*What is expected*. Tally up every line in the records beneath that has "regardless", and write down only the total.

*Dataset records*.
•••••

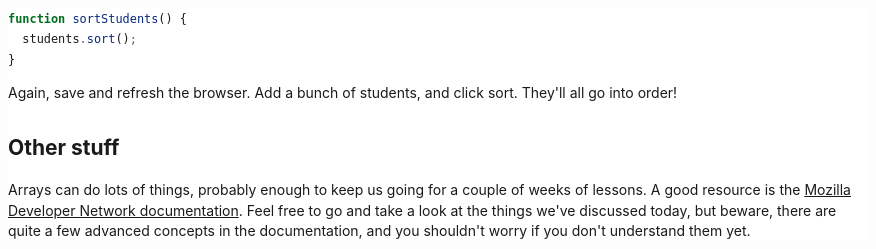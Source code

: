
 ```js
function sortStudents() {
  students.sort();
}
```

Again, save and refresh the browser. Add a bunch of students,
and click sort.  They'll all go into order!

## Other stuff

Arrays can do lots of things, probably enough to keep us going for
a couple of weeks of lessons.  A good resource is the
[Mozilla Developer Network documentation](https://developer.mozilla.org/en-US/docs/Web/JavaScript/Reference/Global_Objects/Array).
Feel free to go and take a look at the things we've discussed today,
but beware, there are quite a few advanced concepts in the
documentation, and you shouldn't worry if you don't understand
them yet.
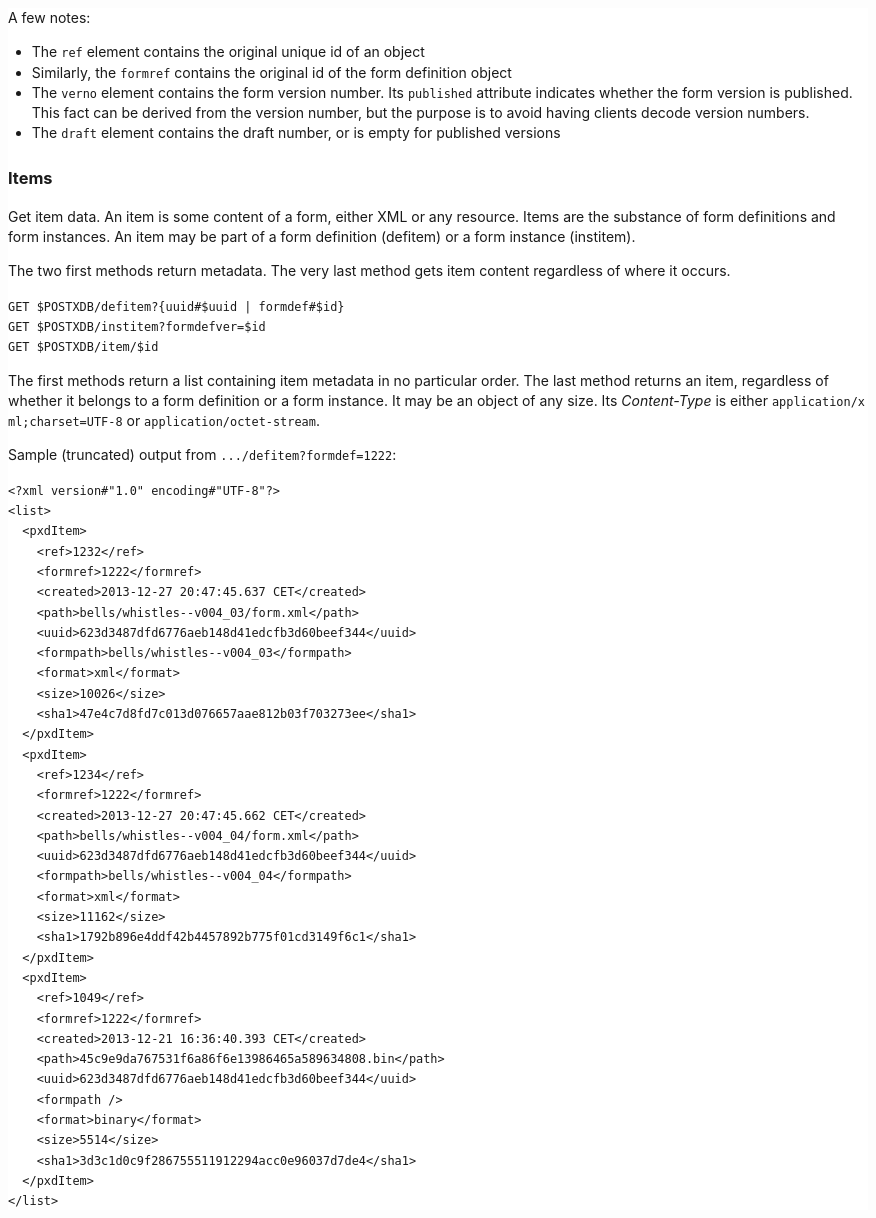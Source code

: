 A few notes:

* The `ref` element contains the original unique id of an object
* Similarly, the `formref` contains the original id of the form definition object
* The `verno` element contains the form version number. Its `published` attribute indicates whether the form version is published. This fact can be derived from the version number, but the purpose is to avoid having clients decode version numbers.
* The `draft` element contains the draft number, or is empty for published versions

### Items ###

Get item data. An item is some content of a form, either XML or any resource. Items are the substance of form definitions and form instances. An item may be part of a form definition (defitem) or a form instance (institem).

The two first methods return metadata. The very last method gets item content regardless of where it occurs.

```
GET $POSTXDB/defitem?{uuid#$uuid | formdef#$id}
GET $POSTXDB/institem?formdefver=$id
GET $POSTXDB/item/$id
```
The first methods return a list containing item metadata in no particular order. The last method returns an item, regardless of whether it belongs to a form definition or a form instance. It may be an object of any size. Its *Content-Type* is either `application/xml;charset=UTF-8` or `application/octet-stream`.

Sample (truncated) output from `.../defitem?formdef=1222`:

```
<?xml version#"1.0" encoding#"UTF-8"?>
<list>
  <pxdItem>
    <ref>1232</ref>
    <formref>1222</formref>
    <created>2013-12-27 20:47:45.637 CET</created>
    <path>bells/whistles--v004_03/form.xml</path>
    <uuid>623d3487dfd6776aeb148d41edcfb3d60beef344</uuid>
    <formpath>bells/whistles--v004_03</formpath>
    <format>xml</format>
    <size>10026</size>
    <sha1>47e4c7d8fd7c013d076657aae812b03f703273ee</sha1>
  </pxdItem>
  <pxdItem>
    <ref>1234</ref>
    <formref>1222</formref>
    <created>2013-12-27 20:47:45.662 CET</created>
    <path>bells/whistles--v004_04/form.xml</path>
    <uuid>623d3487dfd6776aeb148d41edcfb3d60beef344</uuid>
    <formpath>bells/whistles--v004_04</formpath>
    <format>xml</format>
    <size>11162</size>
    <sha1>1792b896e4ddf42b4457892b775f01cd3149f6c1</sha1>
  </pxdItem>
  <pxdItem>
    <ref>1049</ref>
    <formref>1222</formref>
    <created>2013-12-21 16:36:40.393 CET</created>
    <path>45c9e9da767531f6a86f6e13986465a589634808.bin</path>
    <uuid>623d3487dfd6776aeb148d41edcfb3d60beef344</uuid>
    <formpath />
    <format>binary</format>
    <size>5514</size>
    <sha1>3d3c1d0c9f286755511912294acc0e96037d7de4</sha1>
  </pxdItem>
</list>
```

•••••

*Answer to this task*. 2